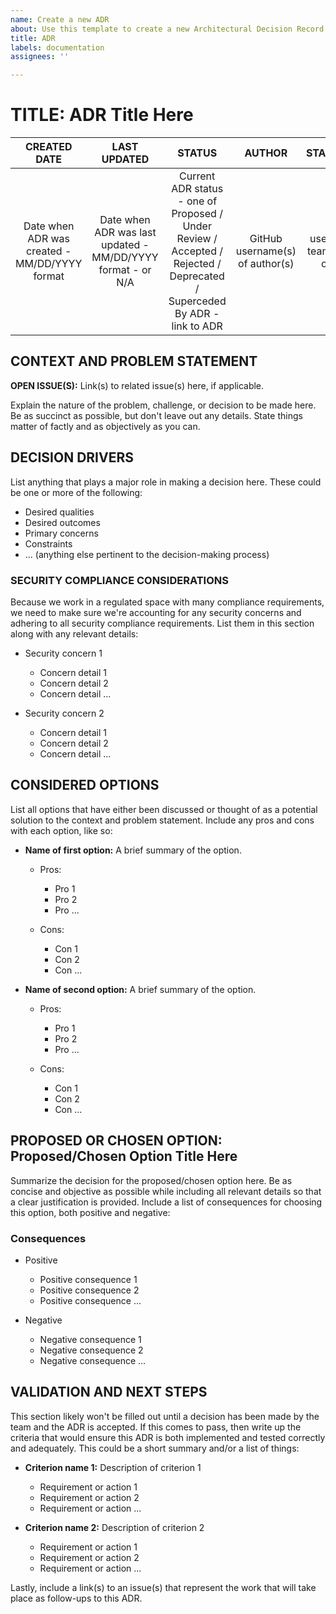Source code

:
 ```yaml
---
name: Create a new ADR
about: Use this template to create a new Architectural Decision Record.
title: ADR
labels: documentation
assignees: ''

---
```


# TITLE:  ADR Title Here


| CREATED DATE | LAST UPDATED | STATUS | AUTHOR | STAKEHOLDERS |
| :---: | :---: | :---: | :---: | :---: |
| Date when ADR was created - MM/DD/YYYY format | Date when ADR was last updated - MM/DD/YYYY format - or N/A | Current ADR status - one of Proposed / Under Review / Accepted / Rejected / Deprecated / Superceded By ADR - link to ADR | GitHub username(s) of author(s) | GitHub username(s) or team name(s) of other folks involved |


## CONTEXT AND PROBLEM STATEMENT

**OPEN ISSUE(S):** Link(s) to related issue(s) here, if applicable.

Explain the nature of the problem, challenge, or decision to be made here. Be as
succinct as possible, but don't leave out any details.  State things matter of
factly and as objectively as you can.


## DECISION DRIVERS

List anything that plays a major role in making a decision here.  These could
be one or more of the following:

- Desired qualities
- Desired outcomes
- Primary concerns
- Constraints
- ... (anything else pertinent to the decision-making process)


### SECURITY COMPLIANCE CONSIDERATIONS

Because we work in a regulated space with many compliance requirements, we need
to make sure we're accounting for any security concerns and adhering to all
security compliance requirements.  List them in this section along with any
relevant details:

- Security concern 1
  - Concern detail 1
  - Concern detail 2
  - Concern detail ...

- Security concern 2
  - Concern detail 1
  - Concern detail 2
  - Concern detail ...


## CONSIDERED OPTIONS

List all options that have either been discussed or thought of as a potential
solution to the context and problem statement.  Include any pros and cons with
each option, like so:

- **Name of first option:**  A brief summary of the option.
  - Pros:
    - Pro 1
    - Pro 2
    - Pro ...

  - Cons:
    - Con 1
    - Con 2
    - Con ...

- **Name of second option:**  A brief summary of the option.
  - Pros:
    - Pro 1
    - Pro 2
    - Pro ...

  - Cons:
    - Con 1
    - Con 2
    - Con ...


## PROPOSED OR CHOSEN OPTION:  Proposed/Chosen Option Title Here

Summarize the decision for the proposed/chosen option here.  Be as concise and
objective as possible while including all relevant details so that a clear
justification is provided.  Include a list of consequences for choosing this
option, both positive and negative:


### Consequences

- Positive
  - Positive consequence 1
  - Positive consequence 2
  - Positive consequence ...

- Negative
  - Negative consequence 1
  - Negative consequence 2
  - Negative consequence ...


## VALIDATION AND NEXT STEPS

This section likely won't be filled out until a decision has been made by the
team and the ADR is accepted.  If this comes to pass, then write up the criteria
that would ensure this ADR is both implemented and tested correctly and
adequately.  This could be a short summary and/or a list of things:

- **Criterion name 1:**  Description of criterion 1
  - Requirement or action 1
  - Requirement or action 2
  - Requirement or action ...

- **Criterion name 2:**  Description of criterion 2
  - Requirement or action 1
  - Requirement or action 2
  - Requirement or action ...

Lastly, include a link(s) to an issue(s) that represent the work that will
take place as follow-ups to this ADR.
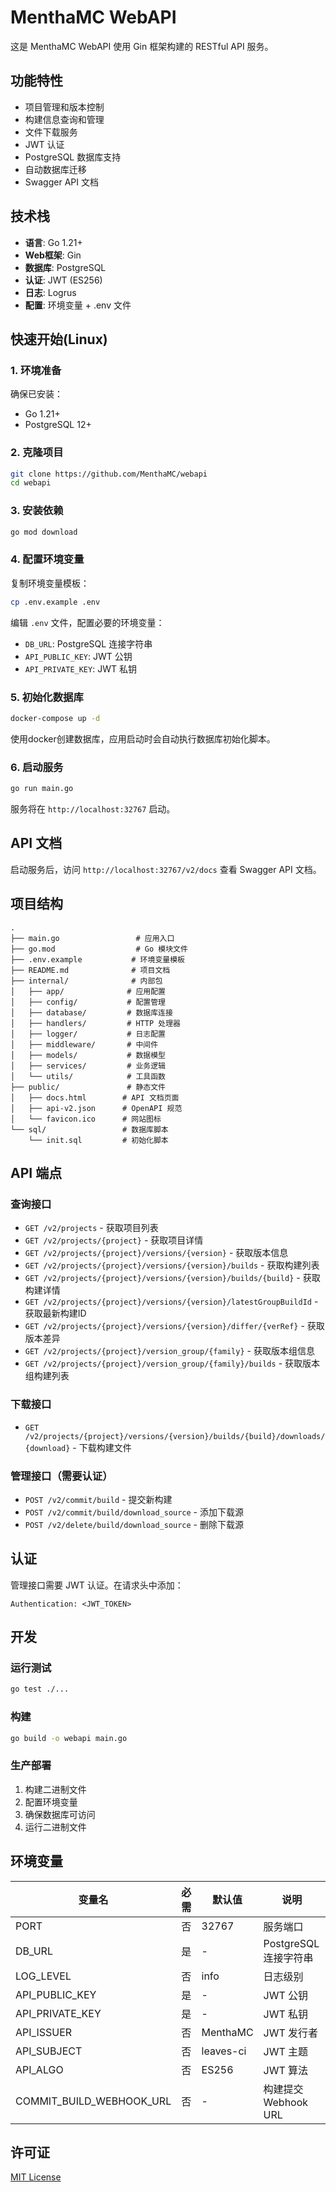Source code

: # MenthaMC WebAPI
这是 MenthaMC WebAPI 使用 Gin 框架构建的 RESTful API 服务。

## 功能特性

- 项目管理和版本控制
- 构建信息查询和管理
- 文件下载服务
- JWT 认证
- PostgreSQL 数据库支持
- 自动数据库迁移
- Swagger API 文档

## 技术栈

- **语言**: Go 1.21+
- **Web框架**: Gin
- **数据库**: PostgreSQL
- **认证**: JWT (ES256)
- **日志**: Logrus
- **配置**: 环境变量 + .env 文件

## 快速开始(Linux)

### 1. 环境准备

确保已安装：
- Go 1.21+
- PostgreSQL 12+

### 2. 克隆项目

```bash
git clone https://github.com/MenthaMC/webapi
cd webapi
```

### 3. 安装依赖

```bash
go mod download
```

### 4. 配置环境变量

复制环境变量模板：
```bash
cp .env.example .env
```

编辑 `.env` 文件，配置必要的环境变量：
- `DB_URL`: PostgreSQL 连接字符串
- `API_PUBLIC_KEY`: JWT 公钥
- `API_PRIVATE_KEY`: JWT 私钥

### 5. 初始化数据库
```bash
docker-compose up -d
```
使用docker创建数据库，应用启动时会自动执行数据库初始化脚本。

### 6. 启动服务

```bash
go run main.go
```

服务将在 `http://localhost:32767` 启动。

## API 文档

启动服务后，访问 `http://localhost:32767/v2/docs` 查看 Swagger API 文档。

## 项目结构

```
.
├── main.go                 # 应用入口
├── go.mod                  # Go 模块文件
├── .env.example           # 环境变量模板
├── README.md              # 项目文档
├── internal/              # 内部包
│   ├── app/              # 应用配置
│   ├── config/           # 配置管理
│   ├── database/         # 数据库连接
│   ├── handlers/         # HTTP 处理器
│   ├── logger/           # 日志配置
│   ├── middleware/       # 中间件
│   ├── models/           # 数据模型
│   ├── services/         # 业务逻辑
│   └── utils/            # 工具函数
├── public/               # 静态文件
│   ├── docs.html        # API 文档页面
│   ├── api-v2.json      # OpenAPI 规范
│   └── favicon.ico      # 网站图标
└── sql/                 # 数据库脚本
    └── init.sql         # 初始化脚本
```

## API 端点

### 查询接口

- `GET /v2/projects` - 获取项目列表
- `GET /v2/projects/{project}` - 获取项目详情
- `GET /v2/projects/{project}/versions/{version}` - 获取版本信息
- `GET /v2/projects/{project}/versions/{version}/builds` - 获取构建列表
- `GET /v2/projects/{project}/versions/{version}/builds/{build}` - 获取构建详情
- `GET /v2/projects/{project}/versions/{version}/latestGroupBuildId` - 获取最新构建ID
- `GET /v2/projects/{project}/versions/{version}/differ/{verRef}` - 获取版本差异
- `GET /v2/projects/{project}/version_group/{family}` - 获取版本组信息
- `GET /v2/projects/{project}/version_group/{family}/builds` - 获取版本组构建列表

### 下载接口

- `GET /v2/projects/{project}/versions/{version}/builds/{build}/downloads/{download}` - 下载构建文件

### 管理接口（需要认证）

- `POST /v2/commit/build` - 提交新构建
- `POST /v2/commit/build/download_source` - 添加下载源
- `POST /v2/delete/build/download_source` - 删除下载源

## 认证

管理接口需要 JWT 认证。在请求头中添加：
```
Authentication: <JWT_TOKEN>
```

## 开发

### 运行测试

```bash
go test ./...
```

### 构建

```bash
go build -o webapi main.go
```

### 生产部署

1. 构建二进制文件
2. 配置环境变量
3. 确保数据库可访问
4. 运行二进制文件

## 环境变量

| 变量名 | 必需 | 默认值 | 说明 |
|--------|------|--------|------|
| PORT | 否 | 32767 | 服务端口 |
| DB_URL | 是 | - | PostgreSQL 连接字符串 |
| LOG_LEVEL | 否 | info | 日志级别 |
| API_PUBLIC_KEY | 是 | - | JWT 公钥 |
| API_PRIVATE_KEY | 是 | - | JWT 私钥 |
| API_ISSUER | 否 | MenthaMC | JWT 发行者 |
| API_SUBJECT | 否 | leaves-ci | JWT 主题 |
| API_ALGO | 否 | ES256 | JWT 算法 |
| COMMIT_BUILD_WEBHOOK_URL | 否 | - | 构建提交 Webhook URL |

## 许可证

[MIT License](./LICENSE)
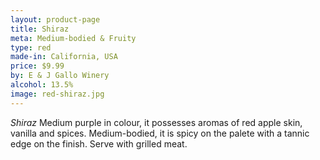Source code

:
 ```yaml
---
layout: product-page
title: Shiraz
meta: Medium-bodied & Fruity
type: red
made-in: California, USA
price: $9.99
by: E & J Gallo Winery
alcohol: 13.5%
image: red-shiraz.jpg
---
```


*Shiraz* Medium purple in colour, it possesses aromas of red apple skin, vanilla and spices. Medium-bodied, it is spicy on the palete with a tannic edge on the finish. Serve with grilled meat. 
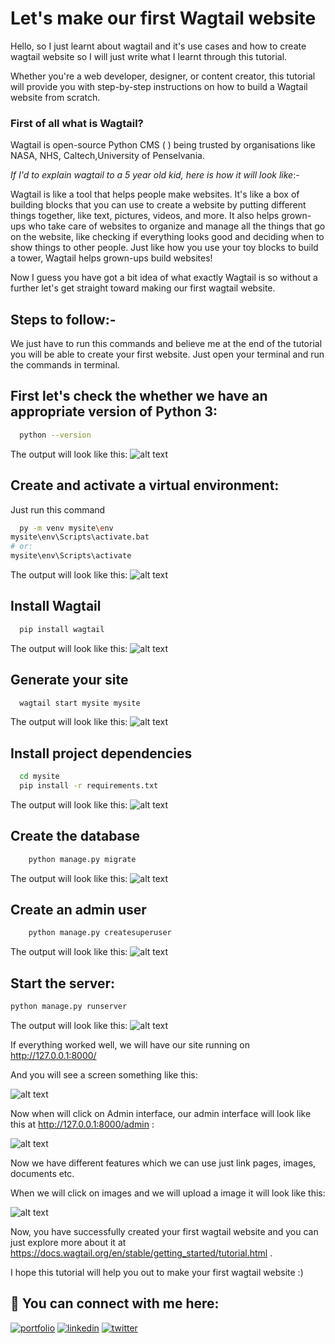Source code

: 
# Let's make our first Wagtail website

Hello, so I just learnt about wagtail and it's use cases and how to create wagtail website so I will just write what I learnt through this tutorial.

Whether you're a web developer, designer, or content creator, this tutorial will provide you with step-by-step instructions on how to build a Wagtail website from scratch.

### First of all what is Wagtail?
Wagtail is open-source Python CMS ( ) being trusted by organisations like NASA, NHS, Caltech,University of Penselvania.

*If I'd to explain wagtail to a 5 year old kid, here is how it will look like*:-

Wagtail is like a tool that helps people make websites. It's like a box of building blocks that you can use to create a website by putting different things together, like text, pictures, videos, and more. It also helps grown-ups who take care of websites to organize and manage all the things that go on the website, like checking if everything looks good and deciding when to show things to other people. Just like how you use your toy blocks to build a tower, Wagtail helps grown-ups build websites!

Now I guess you have got a bit idea of what exactly Wagtail is so without a further let's get straight toward making our first wagtail website.



<!-- Instructions  -->

## Steps to follow:-
We just have to run this commands and believe me at the end of the tutorial you will be able to create your first website.
Just open your terminal and run the commands in terminal.

## First let's check the whether we have an appropriate version of Python 3:

```bash
  python --version
```
The output will look like this:
![alt text](https://user-images.githubusercontent.com/77708101/232137688-906e1929-1863-4fd1-8599-b1a8d69fb8b1.jpeg)

## Create and activate a virtual environment:

Just run this command

```bash
  py -m venv mysite\env
mysite\env\Scripts\activate.bat
# or:
mysite\env\Scripts\activate
```

The output will look like this:
![alt text](https://user-images.githubusercontent.com/77708101/232137694-b044eb9a-91a0-47c7-837a-1bec520c8606.png)

## Install Wagtail

```bash
  pip install wagtail
```
The output will look like this:
![alt text](https://user-images.githubusercontent.com/77708101/232137660-9f17d9ad-de4a-4b2b-99d2-9bd6ae84643d.png)


## Generate your site

```bash
  wagtail start mysite mysite
```
The output will look like this:
![alt text](https://user-images.githubusercontent.com/77708101/232137665-0ef8e1af-b856-41c0-9a68-e96b7c9d3785.png)

## Install project dependencies

```bash
  cd mysite
  pip install -r requirements.txt
```
The output will look like this:
![alt text](https://user-images.githubusercontent.com/77708101/232137670-5f3a4943-873c-4b48-936a-88e17e0f1cc5.png)



## Create the database

```bash
    python manage.py migrate
```
The output will look like this:
![alt text](https://user-images.githubusercontent.com/77708101/232137675-b6f3bb36-18a6-4b10-bcf7-8d66dc6d04f0.png)

## Create an admin user

```bash
    python manage.py createsuperuser
```

The output will look like this:
![alt text](https://user-images.githubusercontent.com/77708101/232139677-f413c909-ff3d-4bda-a062-ead256f0e4ed.png)


## Start the server:


```bash
python manage.py runserver
```

The output will look like this:
![alt text](https://user-images.githubusercontent.com/77708101/232137686-58aba163-700e-45a9-90f4-f4d5b8dbf23c.png)

If everything worked well, we will have our site running on http://127.0.0.1:8000/ 

And you will see a screen something like this:


![alt text](https://user-images.githubusercontent.com/77708101/232143484-3d31fa1c-9fef-40d4-8792-5760d446e886.png)

Now when will click on Admin interface, our admin interface will look like this at http://127.0.0.1:8000/admin :

![alt text](https://user-images.githubusercontent.com/77708101/232144480-6b1b6589-93f1-4b73-bfb6-cd38378079dd.png)

Now we have different features which we can use just link pages, images, documents etc. 

When we will click on images and we will upload a image it will look like this:

![alt text](https://user-images.githubusercontent.com/77708101/232146466-bb21a285-c8e6-4882-8b0f-9bacf4989351.png)

Now, you have successfully created your first wagtail website and you can just explore more about it at https://docs.wagtail.org/en/stable/getting_started/tutorial.html .

I hope this tutorial will help you out to make your first wagtail website :)



<!-- Contact Details -->

## 🔗 You can connect with me here:
[![portfolio](https://img.shields.io/badge/my_portfolio-000?style=for-the-badge&logo=ko-fi&logoColor=white)](https://vinayakgavariya.me/)
[![linkedin](https://img.shields.io/badge/linkedin-0A66C2?style=for-the-badge&logo=linkedin&logoColor=white)](https://www.linkedin.com/vinayakgavariya)
[![twitter](https://img.shields.io/badge/twitter-1DA1F2?style=for-the-badge&logo=twitter&logoColor=white)](https://twitter.com/vinayakgavariya)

§ EXERCISE DESCRIPTION:
Your answer must consist of every line in the listing that contains "Desired".

§ WRITTEN ANSWER:
- Desired qualities
- Desired outcomes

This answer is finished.